Un emprunt européen de 105 milliards $ pour l’Ukraine, sans recours aux fonds russes

Les dirigeants européens ont convenu vendredi matin de poursuivre le financement de l’Ukraine pendant deux ans au moyen d’un emprunt de 90 milliards d’euros (environ 105 milliards de dollars), malgré l’absence d’accord sur leur option privilégiée : utiliser les avoirs russes gelés en Europe comme garantie.
Ce plan ambitieux de gel des avoirs a été abandonné à la dernière minute, alors que les chefs d’État et de gouvernement européens se réunissaient à Bruxelles – une démonstration de division qui risquait de donner l’impression que l’Union européenne était indécise à un moment crucial, a souligné Reuters.
Les dirigeants européens ont annoncé qu’ils allaient débloquer des fonds pour l’Ukraine sous forme de prêt garanti par le budget de l’UE. Ce plan, qui ne tire pas parti des importantes réserves d’épargne russe gelées en Europe, risque d’être plus coûteux et plus difficile à mettre en œuvre rapidement que le plan initial.

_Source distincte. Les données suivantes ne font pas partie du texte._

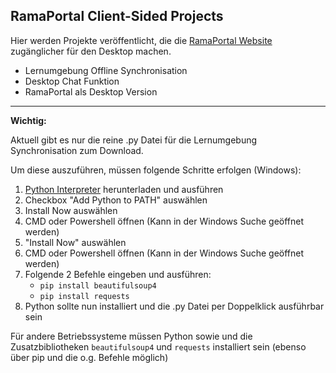 ## RamaPortal Client-Sided Projects

Hier werden Projekte veröffentlicht, die die [RamaPortal Website](https://portal.rama-mainz.de "Zum RamaPortal") zugänglicher für den Desktop machen.

* Lernumgebung Offline Synchronisation
* Desktop Chat Funktion
* RamaPortal als Desktop Version

__ __

**Wichtig:**

Aktuell gibt es nur die reine .py Datei für die Lernumgebung Synchronisation zum Download.

Um diese auszuführen, müssen folgende Schritte erfolgen (Windows):

1. [Python Interpreter](https://www.python.org/downloads/ "Zum Python Download") herunterladen und ausführen
2. Checkbox "Add Python to PATH" auswählen
3. Install Now auswählen
4. CMD oder Powershell öffnen (Kann in der Windows Suche geöffnet werden)
3. "Install Now" auswählen
4. CMD oder Powershell öffnen (Kann in der Windows Suche geöffnet werden)
5. Folgende 2 Befehle eingeben und ausführen:
   * `pip install beautifulsoup4`
   * `pip install requests`
6. Python sollte nun installiert  und die .py Datei per Doppelklick ausführbar sein

Für andere Betriebssysteme müssen Python sowie und die Zusatzbibliotheken `beautifulsoup4` und `requests` installiert
sein (ebenso über pip und die o.g. Befehle möglich)
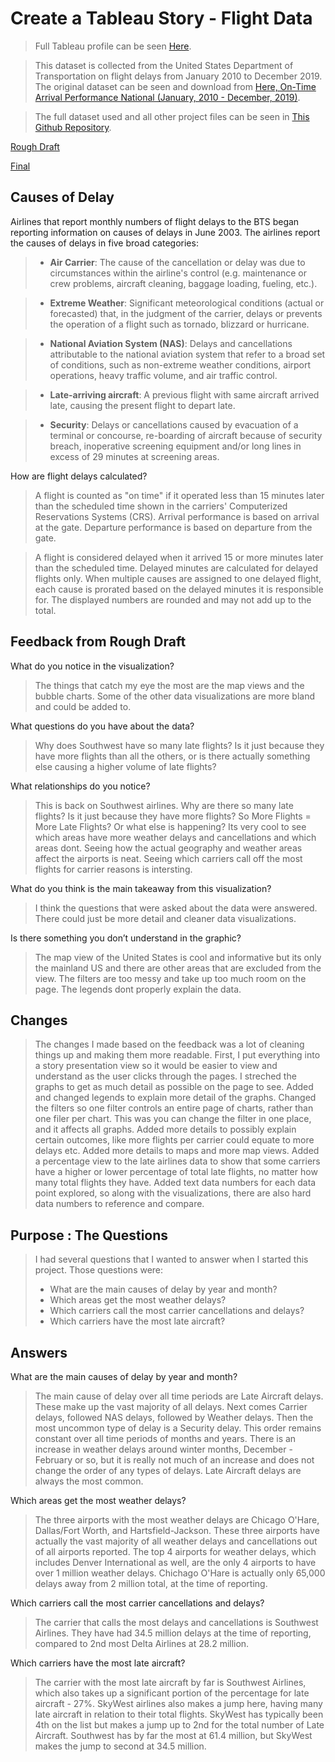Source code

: # Create a Tableau Story - Flight Data

> Full Tableau profile can be seen [Here](https://public.tableau.com/profile/trikerdev).

> This dataset is collected from the United States Department of Transportation on flight delays from January 2010 to December 2019. The original dataset can be seen and download from [Here, On-Time Arrival Performance
National (January, 2010 - December, 2019)](https://www.transtats.bts.gov/OT_Delay/OT_DelayCause1.asp?pn=1).

> The full dataset used and all other project files can be seen in [This Github Repository](https://github.com/TrikerDev/Create-a-Tableau-Story---Flight-Data).

[Rough Draft](https://public.tableau.com/profile/trikerdev#!/vizhome/AirlineDataRoughDraft/DelayTypes)

[Final](https://public.tableau.com/profile/trikerdev#!/vizhome/AirlineDataFinal/FinalStory)

## Causes of Delay

Airlines that report monthly numbers of flight delays to the BTS began reporting information on causes of delays in June 2003. The airlines report the causes of delays in five broad categories:

>* **Air Carrier**: The cause of the cancellation or delay was due to circumstances within the airline's control (e.g. maintenance or crew problems, aircraft cleaning, baggage loading, fueling, etc.).

>* **Extreme Weather**: Significant meteorological conditions (actual or forecasted) that, in the judgment of the carrier, delays or prevents the operation of a flight such as tornado, blizzard or hurricane.

>* **National Aviation System (NAS)**: Delays and cancellations attributable to the national aviation system that refer to a broad set of conditions, such as non-extreme weather conditions, airport operations, heavy traffic volume, and air traffic control.

>* **Late-arriving aircraft**: A previous flight with same aircraft arrived late, causing the present flight to depart late.

>* **Security**: Delays or cancellations caused by evacuation of a terminal or concourse, re-boarding of aircraft because of security breach, inoperative screening equipment and/or long lines in excess of 29 minutes at screening areas.

How are flight delays calculated?

> A flight is counted as "on time" if it operated less than 15 minutes later than the scheduled time shown in the carriers' Computerized Reservations Systems (CRS). Arrival performance is based on arrival at the gate. Departure performance is based on departure from the gate.

> A flight is considered delayed when it arrived 15 or more minutes later than the scheduled time. Delayed minutes are calculated for delayed flights only. When multiple causes are assigned to one delayed flight, each cause is prorated based on the delayed minutes it is responsible for. The displayed numbers are rounded and may not add up to the total.

## Feedback from Rough Draft

What do you notice in the visualization?

> The things that catch my eye the most are the map views and the bubble charts. Some of the other data visualizations are more bland and could be added to.

What questions do you have about the data?

> Why does Southwest have so many late flights? Is it just because they have more flights than all the others, or is there actually something else causing a higher volume of late flights?

What relationships do you notice?

> This is back on Southwest airlines. Why are there so many late flights? Is it just because they have more flights? So More Flights = More Late Flights? Or what else is happening? Its very cool to see which areas have more weather delays and cancellations and which areas dont. Seeing how the actual geography and weather areas affect the airports is neat. Seeing which carriers call off the most flights for carrier reasons is intersting.

What do you think is the main takeaway from this visualization?

> I think the questions that were asked about the data were answered. There could just be more detail and cleaner data visualizations.

Is there something you don’t understand in the graphic?

> The map view of the United States is cool and informative but its only the mainland US and there are other areas that are excluded from the view. The filters are too messy and take up too much room on the page. The legends dont properly explain the data.

## Changes

> The changes I made based on the feedback was a lot of cleaning things up and making them more readable. First, I put everything into a story presentation view so it would be easier to view and understand as the user clicks through the pages. I streched the graphs to get as much detail as possible on the page to see. Added and changed legends to explain more detail of the graphs. Changed the filters so one filter controls an entire page of charts, rather than one filer per chart. This was you can change the filter in one place, and it affects all graphs. Added more details to possibly explain certain outcomes, like more flights per carrier could equate to more delays etc. Added more details to maps and more map views. Added a percentage view to the late airlines data to show that some carriers have a higher or lower percentage of total late flights, no matter how many total flights they have. Added text data numbers for each data point explored, so along with the visualizations, there are also hard data numbers to reference and compare.

## Purpose : The Questions

> I had several questions that I wanted to answer when I started this project. Those questions were:
>* What are the main causes of delay by year and month?
>* Which areas get the most weather delays?
>* Which carriers call the most carrier cancellations and delays?
>* Which carriers have the most late aircraft?

## Answers

What are the main causes of delay by year and month?

> The main cause of delay over all time periods are Late Aircraft delays. These make up the vast majority of all delays. Next comes Carrier delays, followed NAS delays, followed by Weather delays. Then the most uncommon type of delay is a Security delay. This order remains constant over all time periods of months and years. There is an increase in weather delays around winter months, December - February or so, but it is really not much of an increase and does not change the order of any types of delays. Late Aircraft delays are always the most common.

Which areas get the most weather delays?

> The three airports with the most weather delays are Chicago O'Hare, Dallas/Fort Worth, and Hartsfield-Jackson. These three airports have actually the vast majority of all weather delays and cancellations out of all airports reported. The top 4 airports for weather delays, which includes Denver International as well, are the only 4 airports to have over 1 million weather delays. Chichago O'Hare is actually only 65,000 delays away from 2 million total, at the time of reporting.

Which carriers call the most carrier cancellations and delays?

> The carrier that calls the most delays and cancellations is Southwest Airlines. They have had 34.5 million delays at the time of reporting, compared to 2nd most Delta Airlines at 28.2 million.

Which carriers have the most late aircraft?

> The carrier with the most late aircraft by far is Southwest Airlines, which also takes up a significant portion of the percentage for late aircraft - 27%. SkyWest airlines also makes a jump here, having many late aircraft in relation to their total flights. SkyWest has typically been 4th on the list but makes a jump up to 2nd for the total number of Late Aircraft. Southwest has by far the most at 61.4 million, but SkyWest makes the jump to second at 34.5 million.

Mais comme cela permettra tout de même d’acheminer les fonds nécessaires à Kiev, les responsables ont salué cette décision comme une victoire.
« Cela permettra de répondre aux besoins financiers urgents de l’Ukraine », a déclaré Antonio Costa, président du Conseil européen, lors d’une conférence de presse matinale à Bruxelles.
Il a ajouté que l’Union européenne se réservait le droit d’utiliser ultérieurement les avoirs russes gelés. La semaine dernière, les pays européens ont pris des mesures pour geler ces avoirs indéfiniment.
Ce plan de financement intervient à un moment crucial, alors que l’Ukraine négocie d’éventuels accords de paix avec les États-Unis. Le calendrier était également important, car l’Ukraine devrait commencer à manquer de fonds dès début 2026.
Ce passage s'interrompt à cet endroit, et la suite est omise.